The Court accepts that the modelling utilized by Dr. Graves does not take account of all real world considerations present in voting in New York and utilizes some data developed in Michigan which may have its own distinguishing characteristics. But allowing for those considerations, the Court comfortably finds that permitting ballot photography at the polls would materially increase wait times at New York City polling sites. The Court further finds that a material increase in wait times would likely suppress voter turnout in certain areas of New York City. [pp. 12-15 (citations omitted) (emphasis added)]
This finding, combined with the court’s other legal analysis, led to the conclusion that the ballot selfie ban does not violate the First Amendment.

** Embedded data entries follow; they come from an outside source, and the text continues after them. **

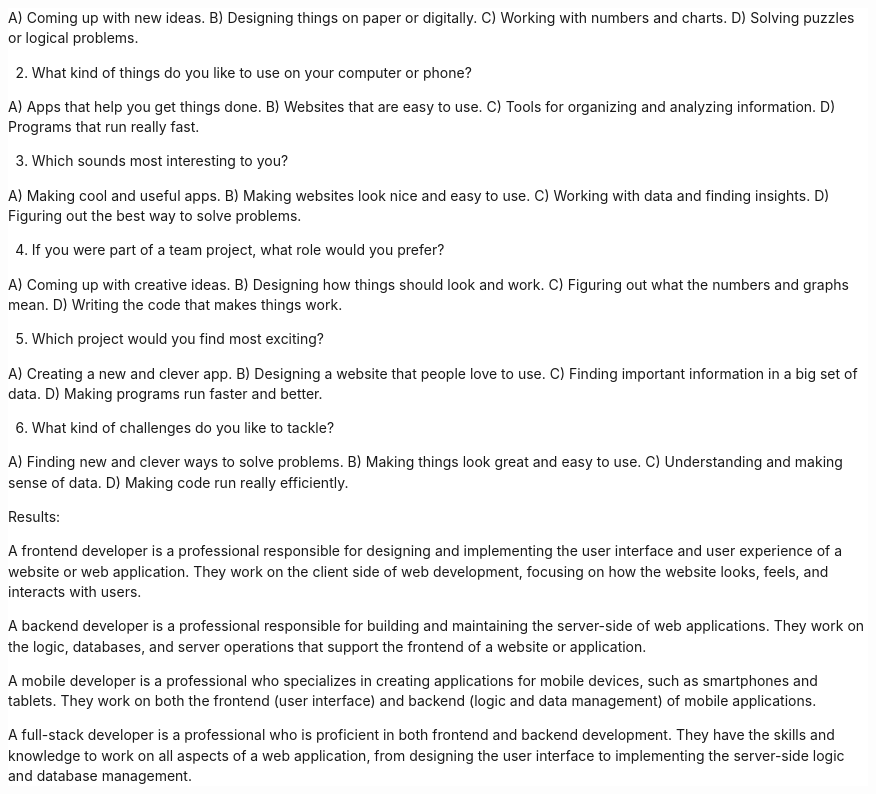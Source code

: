 A) Coming up with new ideas.
B) Designing things on paper or digitally.
C) Working with numbers and charts.
D) Solving puzzles or logical problems.

2. What kind of things do you like to use on your computer or phone?

A) Apps that help you get things done.
B) Websites that are easy to use.
C) Tools for organizing and analyzing information.
D) Programs that run really fast.

3. Which sounds most interesting to you?

A) Making cool and useful apps.
B) Making websites look nice and easy to use.
C) Working with data and finding insights.
D) Figuring out the best way to solve problems.

4. If you were part of a team project, what role would you prefer?

A) Coming up with creative ideas.
B) Designing how things should look and work.
C) Figuring out what the numbers and graphs mean.
D) Writing the code that makes things work.

5. Which project would you find most exciting?

A) Creating a new and clever app.
B) Designing a website that people love to use.
C) Finding important information in a big set of data.
D) Making programs run faster and better.

6. What kind of challenges do you like to tackle?

A) Finding new and clever ways to solve problems.
B) Making things look great and easy to use.
C) Understanding and making sense of data.
D) Making code run really efficiently.

Results:

A frontend developer is a professional responsible for designing and implementing the user interface and user experience of a website or web application. They work on the client side of web development, focusing on how the website looks, feels, and interacts with users.

A backend developer is a professional responsible for building and maintaining the server-side of web applications. They work on the logic, databases, and server operations that support the frontend of a website or application.

A mobile developer is a professional who specializes in creating applications for mobile devices, such as smartphones and tablets. They work on both the frontend (user interface) and backend (logic and data management) of mobile applications.

A full-stack developer is a professional who is proficient in both frontend and backend development. They have the skills and knowledge to work on all aspects of a web application, from designing the user interface to implementing the server-side logic and database management.
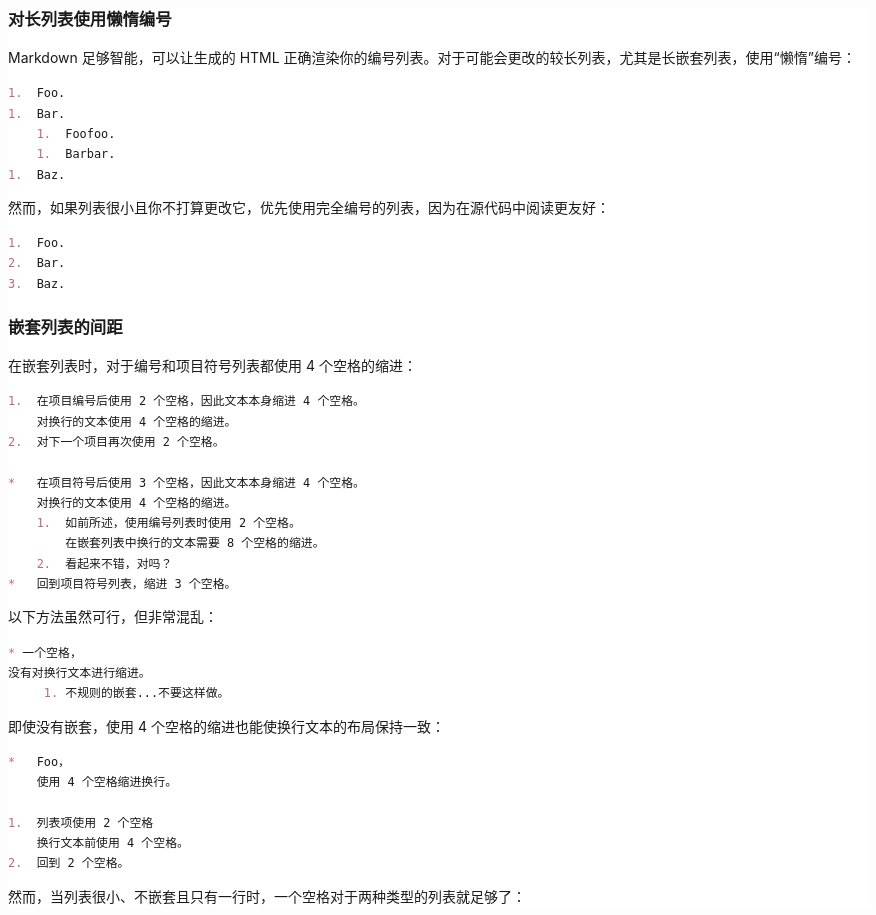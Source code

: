 ### 对长列表使用懒惰编号

Markdown 足够智能，可以让生成的 HTML 正确渲染你的编号列表。对于可能会更改的较长列表，尤其是长嵌套列表，使用“懒惰”编号：

```markdown
1.  Foo.
1.  Bar.
    1.  Foofoo.
    1.  Barbar.
1.  Baz.
```

然而，如果列表很小且你不打算更改它，优先使用完全编号的列表，因为在源代码中阅读更友好：

```markdown
1.  Foo.
2.  Bar.
3.  Baz.
```

### 嵌套列表的间距

在嵌套列表时，对于编号和项目符号列表都使用 4 个空格的缩进：

```markdown
1.  在项目编号后使用 2 个空格，因此文本本身缩进 4 个空格。
    对换行的文本使用 4 个空格的缩进。
2.  对下一个项目再次使用 2 个空格。

*   在项目符号后使用 3 个空格，因此文本本身缩进 4 个空格。
    对换行的文本使用 4 个空格的缩进。
    1.  如前所述，使用编号列表时使用 2 个空格。
        在嵌套列表中换行的文本需要 8 个空格的缩进。
    2.  看起来不错，对吗？
*   回到项目符号列表，缩进 3 个空格。
```

以下方法虽然可行，但非常混乱：

```markdown
* 一个空格，
没有对换行文本进行缩进。
     1. 不规则的嵌套...不要这样做。
```

即使没有嵌套，使用 4 个空格的缩进也能使换行文本的布局保持一致：

```markdown
*   Foo，
    使用 4 个空格缩进换行。

1.  列表项使用 2 个空格
    换行文本前使用 4 个空格。
2.  回到 2 个空格。
```

然而，当列表很小、不嵌套且只有一行时，一个空格对于两种类型的列表就足够了：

Now, in some ways, last year’s ballot selfie controversies seem almost quaint given everything that has happened in (and to) the election world since then – but the underlying issues are nonetheless still fascinating. Forgive the law school hypothetical, but I wonder whether this court’s analysis holds up in the situation where a vote-by-mail voter snaps a ballot selfie at her kitchen table, given that polling place queuing problems disappear. In other words, do selfie bans continue to be “narrowly tailored” if the risk is only to the ballot and not to an entire polling place? I also wonder if the increased focus on election security (cyber- and otherwise) post-2016 alters the reasoning as well.